» EXERCISE:
The answer should consist of each line from the data below that includes "资源整合型策略".

» RECORDS TO USE:
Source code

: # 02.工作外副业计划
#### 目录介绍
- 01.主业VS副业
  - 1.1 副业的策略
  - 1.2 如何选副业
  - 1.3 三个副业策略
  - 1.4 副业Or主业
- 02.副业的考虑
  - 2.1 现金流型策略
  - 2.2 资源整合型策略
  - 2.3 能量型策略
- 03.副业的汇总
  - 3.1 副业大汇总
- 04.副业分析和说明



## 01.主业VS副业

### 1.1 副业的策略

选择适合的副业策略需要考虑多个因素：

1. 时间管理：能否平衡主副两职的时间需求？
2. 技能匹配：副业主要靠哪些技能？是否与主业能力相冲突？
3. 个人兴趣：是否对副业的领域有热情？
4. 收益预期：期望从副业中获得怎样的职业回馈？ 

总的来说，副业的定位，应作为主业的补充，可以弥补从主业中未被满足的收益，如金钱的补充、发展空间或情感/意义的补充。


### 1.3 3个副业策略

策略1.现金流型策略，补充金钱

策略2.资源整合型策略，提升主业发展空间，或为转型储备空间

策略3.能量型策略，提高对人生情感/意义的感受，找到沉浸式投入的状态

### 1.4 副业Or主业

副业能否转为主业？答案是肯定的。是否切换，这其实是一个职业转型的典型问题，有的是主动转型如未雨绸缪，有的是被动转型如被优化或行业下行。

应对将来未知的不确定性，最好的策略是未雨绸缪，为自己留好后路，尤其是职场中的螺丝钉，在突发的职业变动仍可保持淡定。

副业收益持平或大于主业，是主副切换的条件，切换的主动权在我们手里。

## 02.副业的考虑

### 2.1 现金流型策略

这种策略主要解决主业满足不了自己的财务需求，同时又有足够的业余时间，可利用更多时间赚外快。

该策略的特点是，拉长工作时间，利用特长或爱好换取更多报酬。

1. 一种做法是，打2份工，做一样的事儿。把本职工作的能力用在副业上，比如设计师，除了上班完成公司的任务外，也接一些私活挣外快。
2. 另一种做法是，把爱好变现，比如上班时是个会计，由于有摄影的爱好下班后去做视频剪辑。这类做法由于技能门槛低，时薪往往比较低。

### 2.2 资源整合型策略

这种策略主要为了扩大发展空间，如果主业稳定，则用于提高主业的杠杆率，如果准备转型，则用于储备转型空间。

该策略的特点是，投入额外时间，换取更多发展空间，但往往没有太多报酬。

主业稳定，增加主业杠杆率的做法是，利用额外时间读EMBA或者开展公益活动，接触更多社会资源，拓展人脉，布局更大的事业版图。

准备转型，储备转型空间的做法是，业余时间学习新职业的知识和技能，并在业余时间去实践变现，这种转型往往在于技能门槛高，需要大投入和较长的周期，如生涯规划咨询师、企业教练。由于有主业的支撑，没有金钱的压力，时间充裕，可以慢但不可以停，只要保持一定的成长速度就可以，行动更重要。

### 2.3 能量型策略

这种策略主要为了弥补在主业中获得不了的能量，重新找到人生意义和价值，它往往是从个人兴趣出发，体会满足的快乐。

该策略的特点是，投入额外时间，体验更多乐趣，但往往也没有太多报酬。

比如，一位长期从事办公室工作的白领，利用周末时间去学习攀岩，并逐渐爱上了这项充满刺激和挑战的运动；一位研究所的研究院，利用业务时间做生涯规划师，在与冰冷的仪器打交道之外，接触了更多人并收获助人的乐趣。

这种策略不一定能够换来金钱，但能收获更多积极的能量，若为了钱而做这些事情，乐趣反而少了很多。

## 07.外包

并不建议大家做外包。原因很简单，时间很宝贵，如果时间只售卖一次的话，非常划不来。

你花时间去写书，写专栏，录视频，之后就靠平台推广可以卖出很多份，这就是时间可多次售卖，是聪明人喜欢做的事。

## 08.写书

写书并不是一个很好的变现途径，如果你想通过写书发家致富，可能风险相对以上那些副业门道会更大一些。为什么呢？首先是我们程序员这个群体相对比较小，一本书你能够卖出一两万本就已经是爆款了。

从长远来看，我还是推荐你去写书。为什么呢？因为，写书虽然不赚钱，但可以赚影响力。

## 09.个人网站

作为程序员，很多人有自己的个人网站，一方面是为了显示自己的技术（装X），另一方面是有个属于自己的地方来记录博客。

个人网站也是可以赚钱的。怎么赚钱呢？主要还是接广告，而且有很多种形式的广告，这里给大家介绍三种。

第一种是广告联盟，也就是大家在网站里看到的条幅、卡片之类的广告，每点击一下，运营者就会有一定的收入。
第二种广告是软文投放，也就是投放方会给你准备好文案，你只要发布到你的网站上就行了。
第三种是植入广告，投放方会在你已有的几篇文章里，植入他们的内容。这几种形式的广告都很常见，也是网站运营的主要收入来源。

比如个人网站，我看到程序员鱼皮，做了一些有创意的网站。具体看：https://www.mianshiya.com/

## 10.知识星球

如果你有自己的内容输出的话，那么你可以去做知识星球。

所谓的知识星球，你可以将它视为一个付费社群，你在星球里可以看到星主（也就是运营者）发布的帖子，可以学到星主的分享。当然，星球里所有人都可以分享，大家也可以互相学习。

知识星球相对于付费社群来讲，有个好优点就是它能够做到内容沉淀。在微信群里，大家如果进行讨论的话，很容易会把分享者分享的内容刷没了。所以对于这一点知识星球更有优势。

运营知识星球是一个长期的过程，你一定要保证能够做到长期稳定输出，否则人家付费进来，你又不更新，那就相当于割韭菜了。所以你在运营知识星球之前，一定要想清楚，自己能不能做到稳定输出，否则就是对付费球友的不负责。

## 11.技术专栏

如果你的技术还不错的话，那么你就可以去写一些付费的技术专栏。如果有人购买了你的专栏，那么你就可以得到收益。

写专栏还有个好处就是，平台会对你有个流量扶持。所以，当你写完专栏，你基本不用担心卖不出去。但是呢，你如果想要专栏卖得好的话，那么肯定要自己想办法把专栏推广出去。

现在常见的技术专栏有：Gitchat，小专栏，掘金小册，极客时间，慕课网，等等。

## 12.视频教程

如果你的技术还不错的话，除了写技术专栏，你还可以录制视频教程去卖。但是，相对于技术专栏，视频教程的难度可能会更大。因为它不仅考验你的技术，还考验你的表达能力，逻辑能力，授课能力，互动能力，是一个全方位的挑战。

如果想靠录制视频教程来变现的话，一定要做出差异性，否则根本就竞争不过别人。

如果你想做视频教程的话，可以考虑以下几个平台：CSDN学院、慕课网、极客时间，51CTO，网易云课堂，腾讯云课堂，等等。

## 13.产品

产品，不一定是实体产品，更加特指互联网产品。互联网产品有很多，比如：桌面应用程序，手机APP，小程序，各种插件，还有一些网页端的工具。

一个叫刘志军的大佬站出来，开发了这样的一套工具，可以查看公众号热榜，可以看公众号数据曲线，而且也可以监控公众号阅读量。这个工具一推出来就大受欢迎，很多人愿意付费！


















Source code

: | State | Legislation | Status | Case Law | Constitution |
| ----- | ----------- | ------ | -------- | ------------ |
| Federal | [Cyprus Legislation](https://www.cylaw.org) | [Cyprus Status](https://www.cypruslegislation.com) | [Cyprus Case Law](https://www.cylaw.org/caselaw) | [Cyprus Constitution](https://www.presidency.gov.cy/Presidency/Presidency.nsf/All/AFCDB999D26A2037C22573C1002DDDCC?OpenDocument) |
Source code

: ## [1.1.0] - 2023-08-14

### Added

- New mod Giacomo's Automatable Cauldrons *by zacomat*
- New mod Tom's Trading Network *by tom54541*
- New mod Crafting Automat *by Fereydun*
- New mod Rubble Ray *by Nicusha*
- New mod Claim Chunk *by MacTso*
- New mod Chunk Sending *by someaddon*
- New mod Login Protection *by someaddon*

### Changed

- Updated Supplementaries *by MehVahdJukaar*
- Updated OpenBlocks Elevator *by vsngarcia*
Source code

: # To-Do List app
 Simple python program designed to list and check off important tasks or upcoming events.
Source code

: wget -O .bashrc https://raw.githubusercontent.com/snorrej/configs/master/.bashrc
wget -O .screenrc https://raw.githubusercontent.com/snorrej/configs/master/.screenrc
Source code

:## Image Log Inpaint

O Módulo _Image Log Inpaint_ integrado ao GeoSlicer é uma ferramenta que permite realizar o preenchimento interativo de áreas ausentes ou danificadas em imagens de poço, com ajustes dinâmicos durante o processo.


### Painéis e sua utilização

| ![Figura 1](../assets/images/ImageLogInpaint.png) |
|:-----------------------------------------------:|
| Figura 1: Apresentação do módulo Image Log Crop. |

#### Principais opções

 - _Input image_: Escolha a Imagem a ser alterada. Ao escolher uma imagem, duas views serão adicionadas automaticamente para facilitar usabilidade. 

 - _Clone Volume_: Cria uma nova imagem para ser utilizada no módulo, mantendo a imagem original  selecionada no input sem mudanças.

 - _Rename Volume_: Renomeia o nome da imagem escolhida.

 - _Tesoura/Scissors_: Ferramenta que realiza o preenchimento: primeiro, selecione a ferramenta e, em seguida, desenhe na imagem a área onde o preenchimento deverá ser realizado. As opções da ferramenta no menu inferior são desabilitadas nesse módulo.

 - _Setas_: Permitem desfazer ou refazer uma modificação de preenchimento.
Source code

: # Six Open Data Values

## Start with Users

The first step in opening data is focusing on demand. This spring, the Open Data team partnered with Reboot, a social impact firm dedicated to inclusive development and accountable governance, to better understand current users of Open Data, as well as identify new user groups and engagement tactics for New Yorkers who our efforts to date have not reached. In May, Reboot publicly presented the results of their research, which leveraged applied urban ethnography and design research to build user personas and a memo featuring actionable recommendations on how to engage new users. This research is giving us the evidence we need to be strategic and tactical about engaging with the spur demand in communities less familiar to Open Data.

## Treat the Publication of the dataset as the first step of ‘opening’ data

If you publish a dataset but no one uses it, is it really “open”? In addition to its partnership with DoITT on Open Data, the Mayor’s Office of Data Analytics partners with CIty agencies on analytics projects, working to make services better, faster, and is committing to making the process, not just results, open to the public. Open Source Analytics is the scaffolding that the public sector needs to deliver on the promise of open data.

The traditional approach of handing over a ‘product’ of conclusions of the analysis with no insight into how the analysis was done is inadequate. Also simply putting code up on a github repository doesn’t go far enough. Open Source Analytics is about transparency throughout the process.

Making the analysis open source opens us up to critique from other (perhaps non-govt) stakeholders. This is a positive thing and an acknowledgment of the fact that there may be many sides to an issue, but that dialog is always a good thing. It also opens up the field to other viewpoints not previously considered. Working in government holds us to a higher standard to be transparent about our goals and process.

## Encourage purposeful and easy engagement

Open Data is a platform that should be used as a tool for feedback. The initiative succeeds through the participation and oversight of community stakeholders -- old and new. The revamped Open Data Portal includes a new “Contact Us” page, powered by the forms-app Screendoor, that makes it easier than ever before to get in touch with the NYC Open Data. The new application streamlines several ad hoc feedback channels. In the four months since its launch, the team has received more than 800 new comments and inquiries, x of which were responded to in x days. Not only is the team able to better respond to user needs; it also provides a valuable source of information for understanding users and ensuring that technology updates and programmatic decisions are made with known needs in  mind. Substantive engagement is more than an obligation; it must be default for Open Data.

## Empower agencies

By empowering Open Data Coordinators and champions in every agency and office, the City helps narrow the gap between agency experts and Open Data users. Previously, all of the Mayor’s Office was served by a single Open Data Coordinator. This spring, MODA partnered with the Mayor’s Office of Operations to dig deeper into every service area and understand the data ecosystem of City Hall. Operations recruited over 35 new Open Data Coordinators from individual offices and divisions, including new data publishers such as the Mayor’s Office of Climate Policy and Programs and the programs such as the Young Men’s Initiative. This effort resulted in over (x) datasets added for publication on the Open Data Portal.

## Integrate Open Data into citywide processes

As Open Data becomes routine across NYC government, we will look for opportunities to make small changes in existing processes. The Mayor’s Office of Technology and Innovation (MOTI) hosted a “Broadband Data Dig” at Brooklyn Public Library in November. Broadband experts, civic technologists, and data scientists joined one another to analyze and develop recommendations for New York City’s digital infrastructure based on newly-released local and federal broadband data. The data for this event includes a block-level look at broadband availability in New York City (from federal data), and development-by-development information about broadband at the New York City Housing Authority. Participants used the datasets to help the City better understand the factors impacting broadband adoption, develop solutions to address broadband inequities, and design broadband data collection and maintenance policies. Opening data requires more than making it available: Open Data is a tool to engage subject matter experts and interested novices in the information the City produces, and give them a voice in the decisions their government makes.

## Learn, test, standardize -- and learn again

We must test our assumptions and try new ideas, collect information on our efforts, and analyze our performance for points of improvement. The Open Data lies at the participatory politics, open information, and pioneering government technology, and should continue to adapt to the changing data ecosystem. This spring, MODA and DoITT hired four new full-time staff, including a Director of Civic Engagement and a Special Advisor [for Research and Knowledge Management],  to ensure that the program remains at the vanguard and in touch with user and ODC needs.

» EXERCISE SOLUTION:
  - 2.2 资源整合型策略
策略2.资源整合型策略，提升主业发展空间，或为转型储备空间
### 2.2 资源整合型策略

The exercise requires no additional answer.